* _What to produce_
Please copy, exactly as written, the span from the first line below to the line that contains "We scrape the", including both, and skip the pictures.

[Source texts of formatted documents]
◆ ◆ ◆ ◆ ◆

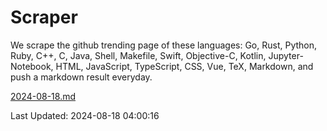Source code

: # Scraper

We scrape the github trending page of these languages: Go, Rust, Python, Ruby, C++, C, Java, Shell, Makefile, Swift, Objective-C, Kotlin, Jupyter-Notebook, HTML, JavaScript, TypeScript, CSS, Vue, TeX, Markdown, and push a markdown result everyday.

[2024-08-18.md](https://github.com/yangwenmai/github-trending-backup/blob/master/2024-08-18.md)

Last Updated: 2024-08-18 04:00:16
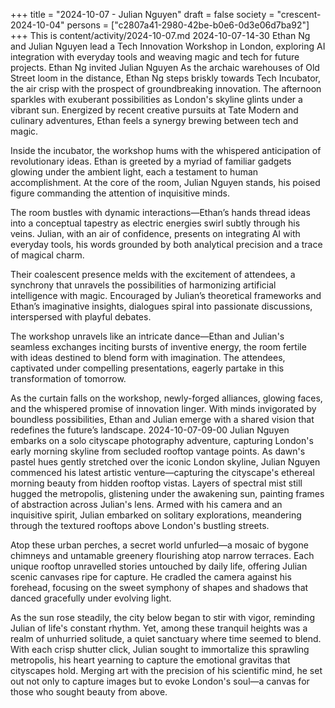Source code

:+++
title = "2024-10-07 - Julian Nguyen"
draft = false
society = "crescent-2024-10-04"
persons = ["c2807a41-2980-42be-b0e6-0d3e06d7ba92"]
+++
This is content/activity/2024-10-07.md
2024-10-07-14-30
Ethan Ng and Julian Nguyen lead a Tech Innovation Workshop in London, exploring AI integration with everyday tools and weaving magic and tech for future projects.
Ethan Ng invited Julian Nguyen
As the archaic warehouses of Old Street loom in the distance, Ethan Ng steps briskly towards Tech Incubator, the air crisp with the prospect of groundbreaking innovation. The afternoon sparkles with exuberant possibilities as London's skyline glints under a vibrant sun. Energized by recent creative pursuits at Tate Modern and culinary adventures, Ethan feels a synergy brewing between tech and magic.

Inside the incubator, the workshop hums with the whispered anticipation of revolutionary ideas. Ethan is greeted by a myriad of familiar gadgets glowing under the ambient light, each a testament to human accomplishment. At the core of the room, Julian Nguyen stands, his poised figure commanding the attention of inquisitive minds.

The room bustles with dynamic interactions—Ethan’s hands thread ideas into a conceptual tapestry as electric energies swirl subtly through his veins. Julian, with an air of confidence, presents on integrating AI with everyday tools, his words grounded by both analytical precision and a trace of magical charm.

Their coalescent presence melds with the excitement of attendees, a synchrony that unravels the possibilities of harmonizing artificial intelligence with magic. Encouraged by Julian’s theoretical frameworks and Ethan’s imaginative insights, dialogues spiral into passionate discussions, interspersed with playful debates.

The workshop unravels like an intricate dance—Ethan and Julian's seamless exchanges inciting bursts of inventive energy, the room fertile with ideas destined to blend form with imagination. The attendees, captivated under compelling presentations, eagerly partake in this transformation of tomorrow.

As the curtain falls on the workshop, newly-forged alliances, glowing faces, and the whispered promise of innovation linger. With minds invigorated by boundless possibilities, Ethan and Julian emerge with a shared vision that redefines the future’s landscape.
2024-10-07-09-00
Julian Nguyen embarks on a solo cityscape photography adventure, capturing London's early morning skyline from secluded rooftop vantage points.
As dawn's pastel hues gently stretched over the iconic London skyline, Julian Nguyen commenced his latest artistic venture—capturing the cityscape's ethereal morning beauty from hidden rooftop vistas. Layers of spectral mist still hugged the metropolis, glistening under the awakening sun, painting frames of abstraction across Julian's lens. Armed with his camera and an inquisitive spirit, Julian embarked on solitary explorations, meandering through the textured rooftops above London's bustling streets.

Atop these urban perches, a secret world unfurled—a mosaic of bygone chimneys and untamable greenery flourishing atop narrow terraces. Each unique rooftop unravelled stories untouched by daily life, offering Julian scenic canvases ripe for capture. He cradled the camera against his forehead, focusing on the sweet symphony of shapes and shadows that danced gracefully under evolving light.

As the sun rose steadily, the city below began to stir with vigor, reminding Julian of life's constant rhythm. Yet, among these tranquil heights was a realm of unhurried solitude, a quiet sanctuary where time seemed to blend. With each crisp shutter click, Julian sought to immortalize this sprawling metropolis, his heart yearning to capture the emotional gravitas that cityscapes hold. Merging art with the precision of his scientific mind, he set out not only to capture images but to evoke London's soul—a canvas for those who sought beauty from above.
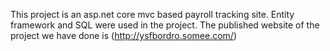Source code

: This project is an asp.net core mvc based payroll tracking site. Entity framework and SQL were used in the project.
The published website of the project we have done is (http://ysfbordro.somee.com/)
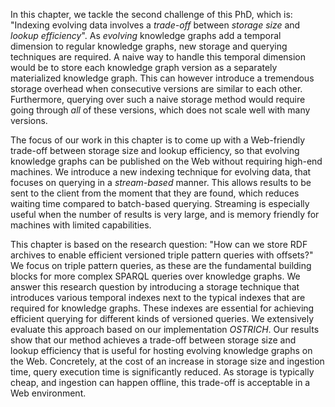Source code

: In this chapter, we tackle the second challenge of this PhD, which is:
"Indexing evolving data involves a *trade-off* between *storage size* and *lookup efficiency*".
As *evolving* knowledge graphs add a temporal dimension to regular knowledge graphs,
new storage and querying techniques are required.
A naive way to handle this temporal dimension would be to store each knowledge graph version as a separately materialized knowledge graph.
This can however introduce a tremendous storage overhead when consecutive versions are similar to each other.
Furthermore, querying over such a naive storage method would require going through _all_ of these versions,
which does not scale well with many versions.

The focus of our work in this chapter is to come up with a Web-friendly trade-off between storage size and lookup efficiency,
so that evolving knowledge graphs can be published on the Web without requiring high-end machines.
We introduce a new indexing technique for evolving data,
that focuses on querying in a _stream-based_ manner.
This allows results to be sent to the client from the moment that they are found,
which reduces waiting time compared to batch-based querying.
Streaming is especially useful when the number of results is very large,
and is memory friendly for machines with limited capabilities.

This chapter is based on the research question:
"How can we store RDF archives to enable efficient versioned triple pattern queries with offsets?"
We focus on triple pattern queries, as these are the fundamental building blocks
for more complex SPARQL queries over knowledge graphs.
We answer this research question by introducing a storage technique
that introduces various temporal indexes next to the typical indexes that are required for knowledge graphs.
These indexes are essential for achieving efficient querying for different kinds of versioned queries.
We extensively evaluate this approach based on our implementation _OSTRICH_.
Our results show that our method achieves a trade-off between storage size and lookup efficiency
that is useful for hosting evolving knowledge graphs on the Web.
Concretely, at the cost of an increase in storage size and ingestion time,
query execution time is significantly reduced.
As storage is typically cheap, and ingestion can happen offline, this trade-off is acceptable in a Web environment.
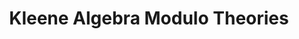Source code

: ---
title: Kleene Algebra Modulo Theories
authors: Ryan Beckett, Eric Campbell, and Michael Greenberg
venue: POPL
month: January 2018
note: IN SUBMISSION
---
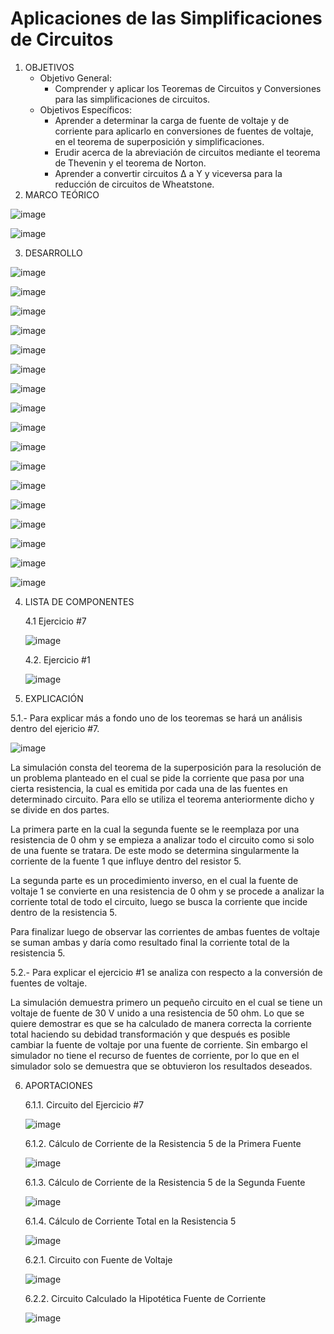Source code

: # Aplicaciones de las Simplificaciones de Circuitos
1.  OBJETIVOS
    - Objetivo General:
      - Comprender y aplicar los Teoremas de Circuitos y Conversiones para las simplificaciones de circuitos.
    - Objetivos Específicos:
      - Aprender a determinar la carga de fuente de voltaje y de corriente para aplicarlo en conversiones de fuentes de voltaje, en el teorema de superposición y simplificaciones.
      - Erudir acerca de la abreviación de circuitos mediante el teorema de Thevenin y el teorema de Norton.
      - Aprender a convertir circuitos Δ a Y y viceversa para la reducción de circuitos de Wheatstone.
2. MARCO TEÓRICO

![image](https://user-images.githubusercontent.com/75439689/103850839-4f326d80-5076-11eb-9972-5f02ca0c8417.png)

![image](https://user-images.githubusercontent.com/75439689/103850956-93257280-5076-11eb-85b0-4b9bd7eb125f.png)

3. DESARROLLO

![image](https://user-images.githubusercontent.com/75439689/103861496-83645900-508b-11eb-80e2-0663cd268aaa.png)

![image](https://user-images.githubusercontent.com/75439689/103861508-895a3a00-508b-11eb-92c5-4334abfdbaad.png)

![image](https://user-images.githubusercontent.com/75439689/103861515-8e1eee00-508b-11eb-800b-7a45468d3092.png)

![image](https://user-images.githubusercontent.com/75439689/103861519-91b27500-508b-11eb-921e-8f66cc1ceab8.png)

![image](https://user-images.githubusercontent.com/75439689/103861541-9e36cd80-508b-11eb-89bf-f5dc32e6e584.png)

![image](https://user-images.githubusercontent.com/75439689/103861551-a0992780-508b-11eb-828f-e5a4cea54bc4.png)

![image](https://user-images.githubusercontent.com/75439689/103861562-a2fb8180-508b-11eb-89fc-4165dfa7fc84.png)

![image](https://user-images.githubusercontent.com/75439689/103861570-a5f67200-508b-11eb-9a48-9b2e6ea4ac53.png)

![image](https://user-images.githubusercontent.com/75439689/103861579-a858cc00-508b-11eb-967e-392765635175.png)

![image](https://user-images.githubusercontent.com/75439689/103861586-aabb2600-508b-11eb-85a5-6f58bdad77c8.png)

![image](https://user-images.githubusercontent.com/75439689/103861594-adb61680-508b-11eb-8724-9369b98db18b.png)

![image](https://user-images.githubusercontent.com/75439689/103861602-b0187080-508b-11eb-8088-47975b5dc799.png)

![image](https://user-images.githubusercontent.com/75439689/103861609-b27aca80-508b-11eb-933f-dec35bd940b8.png)

![image](https://user-images.githubusercontent.com/75439689/103861692-d3432000-508b-11eb-8071-87c12e109ba7.png)

![image](https://user-images.githubusercontent.com/75439689/103861697-d63e1080-508b-11eb-8c23-d0b9d9613da6.png)

![image](https://user-images.githubusercontent.com/75439689/103861701-d9390100-508b-11eb-84e2-fd6091083a80.png)

![image](https://user-images.githubusercontent.com/75439689/103861710-dc33f180-508b-11eb-93a7-56b9ae586c4d.png)

4. LISTA DE COMPONENTES

    4.1 Ejercicio #7

    ![image](https://user-images.githubusercontent.com/75439689/103855396-97ef2400-5080-11eb-908f-683160369de4.png) 

    4.2. Ejercicio #1
      
    ![image](https://user-images.githubusercontent.com/75439689/103858256-02569300-5086-11eb-8ec6-66a918122b22.png)

5. EXPLICACIÓN

  5.1.- Para explicar más a fondo uno de los teoremas se hará un análisis dentro del ejericio #7.

   ![image](https://user-images.githubusercontent.com/75439689/103856872-6592f600-5083-11eb-8542-0dac6353e98b.png)

   La simulación consta del teorema de la superposición para la resolución de un problema planteado en el cual se pide la corriente que pasa por una cierta resistencia, la cual es emitida por cada una de las fuentes en determinado circuito. Para ello se utiliza el teorema anteriormente dicho y se divide en dos partes.

   La primera parte en la cual la segunda fuente se le reemplaza por una resistencia de 0 ohm y se empieza a analizar todo el circuito como si solo de una fuente se tratara.          De este modo se determina singularmente la corriente de la fuente 1 que influye dentro del resistor 5.

   La segunda parte es un procedimiento inverso, en el cual la fuente de voltaje 1 se convierte en una resistencia de 0 ohm y se procede a analizar la corriente total de todo el circuito, luego se busca la corriente que incide dentro de la resistencia 5.

   Para finalizar luego de observar las corrientes de ambas fuentes de voltaje se suman ambas y daría como resultado final la corriente total de la resistencia 5.
   
   5.2.- Para explicar el ejercicio #1 se analiza con respecto a la conversión de fuentes de voltaje.
   
   La simulación demuestra primero un pequeño circuito en el cual se tiene un voltaje de fuente de 30 V unido a una resistencia de 50 ohm. Lo que se quiere demostrar es que se ha calculado de manera correcta la corriente total haciendo su debidad transformación y que después es posible cambiar la fuente de voltaje por una fuente de corriente. Sin embargo el simulador no tiene el recurso de fuentes de corriente, por lo que en el simulador solo se demuestra que se obtuvieron los resultados deseados.
 
 6. APORTACIONES
 
     6.1.1. Circuito del Ejercicio #7
     
     ![image](https://user-images.githubusercontent.com/75439689/103856920-77749900-5083-11eb-8413-e69586d62f3a.png)
     
     6.1.2. Cálculo de Corriente de la Resistencia 5 de la Primera Fuente
     
     ![image](https://user-images.githubusercontent.com/75439689/103857023-ab4fbe80-5083-11eb-8615-4de8ff5cf531.png)
     
     6.1.3. Cálculo de Corriente de la Resistencia 5 de la Segunda Fuente
     
     ![image](https://user-images.githubusercontent.com/75439689/103857081-c91d2380-5083-11eb-874d-eeb936b680f4.png)
     
     6.1.4. Cálculo de Corriente Total en la Resistencia 5
     
     ![image](https://user-images.githubusercontent.com/75439689/103857136-e4882e80-5083-11eb-931e-cd8aececae4d.png)
     
     6.2.1. Circuito con Fuente de Voltaje
     
     ![image](https://user-images.githubusercontent.com/75439689/103858703-d4258300-5086-11eb-8fdd-31b8d0a0ea06.png)
     
     6.2.2. Circuito Calculado la Hipotética Fuente de Corriente
     
     ![image](https://user-images.githubusercontent.com/75439689/103858775-eb647080-5086-11eb-8aeb-82eb8085bafc.png)




 
 
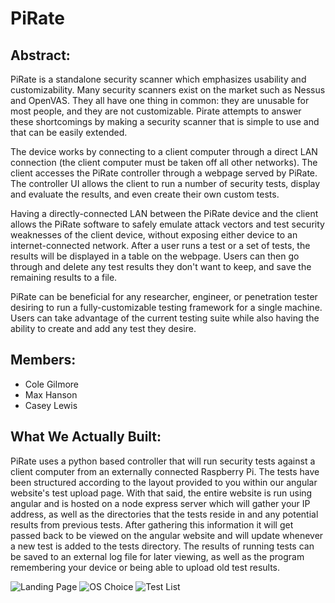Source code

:# PiRate

## Abstract:
PiRate is a standalone security scanner which emphasizes usability and customizability. Many security scanners exist on the market such as Nessus and OpenVAS. They all have
one thing in common: they are unusable for most people, and they are not customizable. Pirate attempts to answer these shortcomings by making a security scanner that is
simple to use and that can be easily extended.

The device works by connecting to a client computer through a direct LAN connection (the client computer must be taken off all other networks). The client accesses the PiRate controller through a webpage served by PiRate. The controller UI allows the client to run a number of security tests, display and evaluate the results, and even create their own custom tests.

Having a directly-connected LAN between the PiRate device and the client allows the PiRate software to safely emulate attack vectors and test security weaknesses of the client device, without exposing either device to an internet-connected network. After a user runs a test or a set of tests, the results will be displayed in a table on the webpage. Users can then go through and delete any test results they don't want to keep, and save the remaining results to a file. 

PiRate can be beneficial for any researcher, engineer, or penetration tester desiring to run a fully-customizable testing framework for a single machine. Users can take advantage of the current testing suite while also having the ability to create and add any test they desire.

## Members:
 - Cole Gilmore
 - Max Hanson
 - Casey Lewis

## What We Actually Built:
PiRate uses a python based controller that will run security tests against a client computer from an externally connected Raspberry Pi. The tests have been structured according to the layout provided to you within our angular website's test upload page. With that said, the entire website is run using angular and is hosted on a node express server which will gather your IP address, as well as the directories that the tests reside in and any potential results from previous tests. After gathering this information it will get passed back to be viewed on the angular website and will update whenever a new test is added to the tests directory. The results of running tests can be saved to an external log file for later viewing, as well as the program remembering your device or being able to upload old test results.

![Landing Page](https://imgur.com/5iyfEWk)
![OS Choice](https://imgur.com/n9W60Aj)
![Test List](https://imgur.com/rnxX2nZ)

◆ ◆ ◆ ◆ ◆

* _Result for this exercise_
Source code

: # Scraper

We scrape the github trending page of these languages: Go, Rust, Python, Ruby, C++, C, Java, Shell, Makefile, Swift, Objective-C, Kotlin, Jupyter-Notebook, HTML, JavaScript, TypeScript, CSS, Vue, TeX, Markdown, and push a markdown result everyday.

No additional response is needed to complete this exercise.